Greg Angelo writes: Now that the dust is beginning to settle on the Haneef detention it is abundantly clear that there must be a full disclosure of all materials upon which both the Federal Police, the Attorney General, and the Minister for Immigration relied when forming their opinions. Those readers familiar with Kafka and Koestler understand that not all terrorism involves the use of bombs. Incarceration, interrogation and character assassination without appropriate substantiation can also be classed as acts of “terror” for which the Prime Minister and his government are directly accountable. Allegations of terrorism and the associated infringement of civil liberties are serious matters. Under these circumstances, suspension of normal civil rights is essential provided the authorities have relevant evidence. If they take steps to curtail the civil liberties of anybody they must ultimately be accountable for their actions. If after a magistrate found that there was insufficient evidence to hold Dr Haneef, (an opinion now been substantiated by the dropping of all charges by the DPP), the motives of the Minister for Immigration in cancelling his visa must be viewed with the deepest suspicion. His further comments after Haneef left to see his wife and daughter compound this assertion.

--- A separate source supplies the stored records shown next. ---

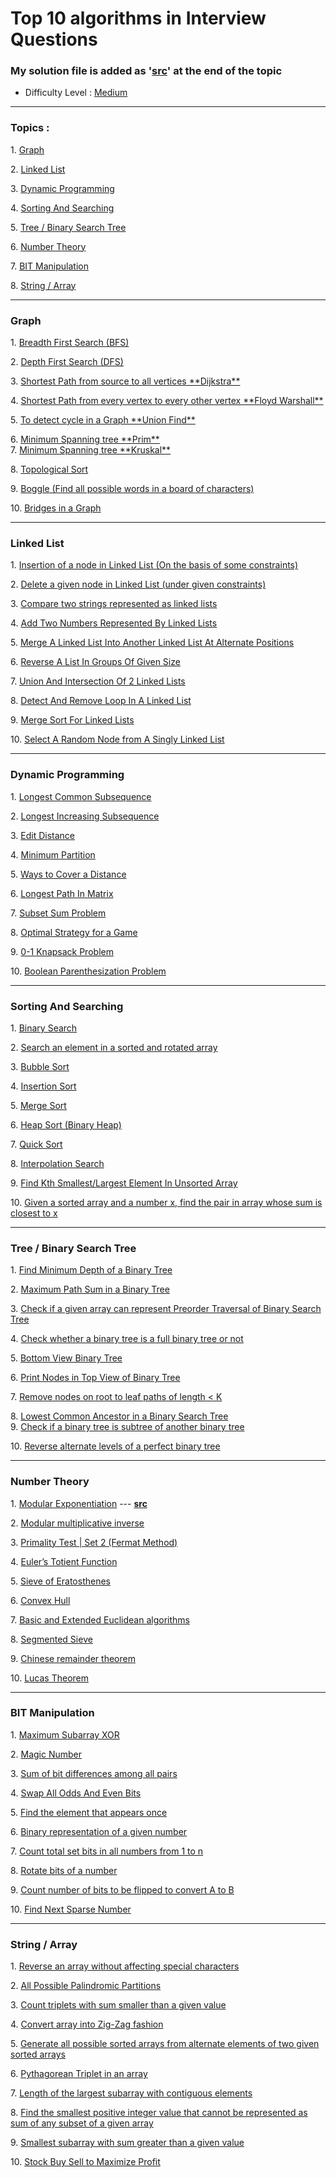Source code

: # Top 10 algorithms in Interview Questions


### My solution file is added as '[src]()' at the end of the topic
-   Difficulty Level : [Medium](https://www.geeksforgeeks.org/medium/)

---

### Topics :
1. [Graph](https://www.geeksforgeeks.org/top-10-algorithms-in-interview-questions/#algo1)  

2. [Linked List](https://www.geeksforgeeks.org/top-10-algorithms-in-interview-questions/#algo2)  

3. [Dynamic Programming](https://www.geeksforgeeks.org/top-10-algorithms-in-interview-questions/#algo3)  

4. [Sorting And Searching](https://www.geeksforgeeks.org/top-10-algorithms-in-interview-questions/#algo4)  

5. [Tree / Binary Search Tree](https://www.geeksforgeeks.org/top-10-algorithms-in-interview-questions/#algo5)  

6. [Number Theory](https://www.geeksforgeeks.org/top-10-algorithms-in-interview-questions/#algo6)  

7. [BIT Manipulation](https://www.geeksforgeeks.org/top-10-algorithms-in-interview-questions/#algo7)  

8. [String / Array](https://www.geeksforgeeks.org/top-10-algorithms-in-interview-questions/#algo8)  

---

### Graph

1. [Breadth First Search (BFS)](https://www.geeksforgeeks.org/breadth-first-traversal-for-a-graph/)  

2. [Depth First Search (DFS)](https://www.geeksforgeeks.org/depth-first-traversal-for-a-graph/)  

3. [Shortest Path from source to all vertices \*\*Dijkstra\*\*](https://www.geeksforgeeks.org/greedy-algorithms-set-6-dijkstras-shortest-path-algorithm/)  

4. [Shortest Path from every vertex to every other vertex \*\*Floyd Warshall\*\*](https://www.geeksforgeeks.org/dynamic-programming-set-16-floyd-warshall-algorithm/)  

5. [To detect cycle in a Graph \*\*Union Find\*\*](https://www.geeksforgeeks.org/union-find/)  

6. [Minimum Spanning tree \*\*Prim\*\*](https://www.geeksforgeeks.org/greedy-algorithms-set-5-prims-minimum-spanning-tree-mst-2/)  
7. [Minimum Spanning tree \*\*Kruskal\*\*](https://www.geeksforgeeks.org/greedy-algorithms-set-2-kruskals-minimum-spanning-tree-mst/)  

8. [Topological Sort](https://www.geeksforgeeks.org/topological-sorting/)  

9. [Boggle (Find all possible words in a board of characters)](https://www.geeksforgeeks.org/boggle-find-possible-words-board-characters/)  

10. [Bridges in a Graph](https://www.geeksforgeeks.org/bridge-in-a-graph/)

---

### Linked List

1. [Insertion of a node in Linked List (On the basis of some constraints)](https://www.geeksforgeeks.org/given-a-linked-list-which-is-sorted-how-will-you-insert-in-sorted-way/)  

2. [Delete a given node in Linked List (under given constraints)](https://www.geeksforgeeks.org/delete-a-given-node-in-linked-list-under-given-constraints/)  

3. [Compare two strings represented as linked lists](https://www.geeksforgeeks.org/compare-two-strings-represented-as-linked-lists/)  

4. [Add Two Numbers Represented By Linked Lists](https://www.geeksforgeeks.org/sum-of-two-linked-lists/)  

5. [Merge A Linked List Into Another Linked List At Alternate Positions](https://www.geeksforgeeks.org/merge-a-linked-list-into-another-linked-list-at-alternate-positions/)  

6. [Reverse A List In Groups Of Given Size](https://www.geeksforgeeks.org/reverse-a-list-in-groups-of-given-size/)  

7. [Union And Intersection Of 2 Linked Lists](https://www.geeksforgeeks.org/union-and-intersection-of-two-linked-lists/)  

8. [Detect And Remove Loop In A Linked List](https://www.geeksforgeeks.org/detect-and-remove-loop-in-a-linked-list/)  

9. [Merge Sort For Linked Lists](https://www.geeksforgeeks.org/merge-sort-for-linked-list/)  

10. [Select A Random Node from A Singly Linked List](https://www.geeksforgeeks.org/select-a-random-node-from-a-singly-linked-list/)

---

### Dynamic Programming

1. [Longest Common Subsequence](https://www.geeksforgeeks.org/dynamic-programming-set-4-longest-common-subsequence/)  

2. [Longest Increasing Subsequence](https://www.geeksforgeeks.org/dynamic-programming-set-3-longest-increasing-subsequence/)  

3. [Edit Distance](https://www.geeksforgeeks.org/dynamic-programming-set-5-edit-distance/)  

4. [Minimum Partition](https://www.geeksforgeeks.org/partition-a-set-into-two-subsets-such-that-the-difference-of-subset-sums-is-minimum/)  

5. [Ways to Cover a Distance](https://www.geeksforgeeks.org/count-number-of-ways-to-cover-a-distance/)  

6. [Longest Path In Matrix](https://www.geeksforgeeks.org/find-the-longest-path-in-a-matrix-with-given-constraints/)  

7. [Subset Sum Problem](https://www.geeksforgeeks.org/dynamic-programming-subset-sum-problem/)  

8. [Optimal Strategy for a Game](https://www.geeksforgeeks.org/dynamic-programming-set-31-optimal-strategy-for-a-game/)  

9. [0-1 Knapsack Problem](https://www.geeksforgeeks.org/dynamic-programming-set-10-0-1-knapsack-problem/)  

10. [Boolean Parenthesization Problem](https://www.geeksforgeeks.org/dynamic-programming-set-37-boolean-parenthesization-problem/)

---

### Sorting And Searching

1. [Binary Search](http://geeksquiz.com/binary-search/)  

2. [Search an element in a sorted and rotated array](https://www.geeksforgeeks.org/search-an-element-in-a-sorted-and-pivoted-array/)  

3. [Bubble Sort](http://geeksquiz.com/bubble-sort/)  

4. [Insertion Sort](http://geeksquiz.com/insertion-sort/)  

5. [Merge Sort](http://geeksquiz.com/merge-sort/)  

6. [Heap Sort (Binary Heap)](http://geeksquiz.com/heap-sort/)  

7. [Quick Sort](http://geeksquiz.com/quick-sort/)  

8. [Interpolation Search](https://www.geeksforgeeks.org/interpolation-search/)  

9. [Find Kth Smallest/Largest Element In Unsorted Array](https://www.geeksforgeeks.org/kth-smallestlargest-element-unsorted-array-set-2-expected-linear-time/)  

10. [Given a sorted array and a number x, find the pair in array whose sum is closest to x](http://geeksquiz.com/given-sorted-array-number-x-find-pair-array-whose-sum-closest-x/)

---

### Tree / Binary Search Tree

1. [Find Minimum Depth of a Binary Tree](https://www.geeksforgeeks.org/find-minimum-depth-of-a-binary-tree/)  

2. [Maximum Path Sum in a Binary Tree](https://www.geeksforgeeks.org/find-maximum-path-sum-in-a-binary-tree/)  

3. [Check if a given array can represent Preorder Traversal of Binary Search Tree](https://www.geeksforgeeks.org/check-if-a-given-array-can-represent-preorder-traversal-of-binary-search-tree/)  

4. [Check whether a binary tree is a full binary tree or not](https://www.geeksforgeeks.org/check-whether-binary-tree-full-binary-tree-not/)  

5. [Bottom View Binary Tree](https://www.geeksforgeeks.org/bottom-view-binary-tree/)  

6. [Print Nodes in Top View of Binary Tree](https://www.geeksforgeeks.org/print-nodes-top-view-binary-tree/)  

7. [Remove nodes on root to leaf paths of length < K](https://www.geeksforgeeks.org/remove-nodes-root-leaf-paths-length-k/)  

8. [Lowest Common Ancestor in a Binary Search Tree](https://www.geeksforgeeks.org/lowest-common-ancestor-in-a-binary-search-tree/)  
9. [Check if a binary tree is subtree of another binary tree](https://www.geeksforgeeks.org/check-binary-tree-subtree-another-binary-tree-set-2/)  

10. [Reverse alternate levels of a perfect binary tree](https://www.geeksforgeeks.org/reverse-alternate-levels-binary-tree/)

---

### Number Theory

1. [Modular Exponentiation](https://www.geeksforgeeks.org/modular-exponentiation-power-in-modular-arithmetic/) --- [**src**](https://github.com/hashnut/Algorithms_and_Languages/blob/main/Top%2010%20Algorithms%20In%20Interview%20questions/Number%20Theory/Modular%20Exponentiation.cpp)

2. [Modular multiplicative inverse](https://www.geeksforgeeks.org/multiplicative-inverse-under-modulo-m/)  

3. [Primality Test | Set 2 (Fermat Method)](https://www.geeksforgeeks.org/primality-test-set-2-fermet-method/)  

4. [Euler’s Totient Function](https://www.geeksforgeeks.org/eulers-totient-function/)  

5. [Sieve of Eratosthenes](https://www.geeksforgeeks.org/sieve-of-eratosthenes/)  

6. [Convex Hull](https://www.geeksforgeeks.org/convex-hull-set-1-jarviss-algorithm-or-wrapping/)  

7. [Basic and Extended Euclidean algorithms](https://www.geeksforgeeks.org/basic-and-extended-euclidean-algorithms/)  

8. [Segmented Sieve](https://www.geeksforgeeks.org/segmented-sieve/)  

9. [Chinese remainder theorem](https://www.geeksforgeeks.org/chinese-remainder-theorem-set-1-introduction/)  

10. [Lucas Theorem](https://www.geeksforgeeks.org/compute-ncr-p-set-2-lucas-theorem/)

---

### BIT Manipulation

1. [Maximum Subarray XOR](https://www.geeksforgeeks.org/find-the-maximum-subarray-xor-in-a-given-array/)  

2. [Magic Number](https://www.geeksforgeeks.org/find-nth-magic-number/)  

3. [Sum of bit differences among all pairs](https://www.geeksforgeeks.org/sum-of-bit-differences-among-all-pairs/)  

4. [Swap All Odds And Even Bits](https://www.geeksforgeeks.org/swap-all-odd-and-even-bits/)  

5. [Find the element that appears once](https://www.geeksforgeeks.org/find-the-element-that-appears-once/)  

6. [Binary representation of a given number](https://www.geeksforgeeks.org/binary-representation-of-a-given-number/)  

7. [Count total set bits in all numbers from 1 to n](https://www.geeksforgeeks.org/count-total-set-bits-in-all-numbers-from-1-to-n/)  

8. [Rotate bits of a number](https://www.geeksforgeeks.org/rotate-bits-of-an-integer/)  

9. [Count number of bits to be flipped to convert A to B](https://www.geeksforgeeks.org/count-number-of-bits-to-be-flipped-to-convert-a-to-b/)  

10. [Find Next Sparse Number](https://www.geeksforgeeks.org/given-a-number-find-next-sparse-number/)

---
  
### String / Array

1. [Reverse an array without affecting special characters](https://www.geeksforgeeks.org/reverse-an-array-without-affecting-special-characters/)  

2. [All Possible Palindromic Partitions](https://www.geeksforgeeks.org/given-a-string-print-all-possible-palindromic-partition/)  

3. [Count triplets with sum smaller than a given value](https://www.geeksforgeeks.org/count-triplets-with-sum-smaller-that-a-given-value/)  

4. [Convert array into Zig-Zag fashion](https://www.geeksforgeeks.org/convert-array-into-zig-zag-fashion/)  

5. [Generate all possible sorted arrays from alternate elements of two given sorted arrays](https://www.geeksforgeeks.org/generate-all-possible-sorted-arrays-from-alternate-elements-of-two-given-arrays/)  

6. [Pythagorean Triplet in an array](https://www.geeksforgeeks.org/find-pythagorean-triplet-in-an-unsorted-array/)  

7. [Length of the largest subarray with contiguous elements](https://www.geeksforgeeks.org/length-largest-subarray-contiguous-elements-set-1/)  

8. [Find the smallest positive integer value that cannot be represented as sum of any subset of a given array](https://www.geeksforgeeks.org/find-smallest-value-represented-sum-subset-given-array/)  

9. [Smallest subarray with sum greater than a given value](https://www.geeksforgeeks.org/minimum-length-subarray-sum-greater-given-value/)  

10. [Stock Buy Sell to Maximize Profit](https://www.geeksforgeeks.org/stock-buy-sell/)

Nothing should now preclude the Minister for Immigration disclosing to the public the evidence upon which he has based his decision to cancel Dr Haneef’s visa. Failure to disclose this information will support the assertion that this whole case has been manipulated as a cynical exercise in wedge politics. Further it would support the assertion that state-sponsored “terrorism” in this country is acceptable to the government if it appears to provide some political advantage.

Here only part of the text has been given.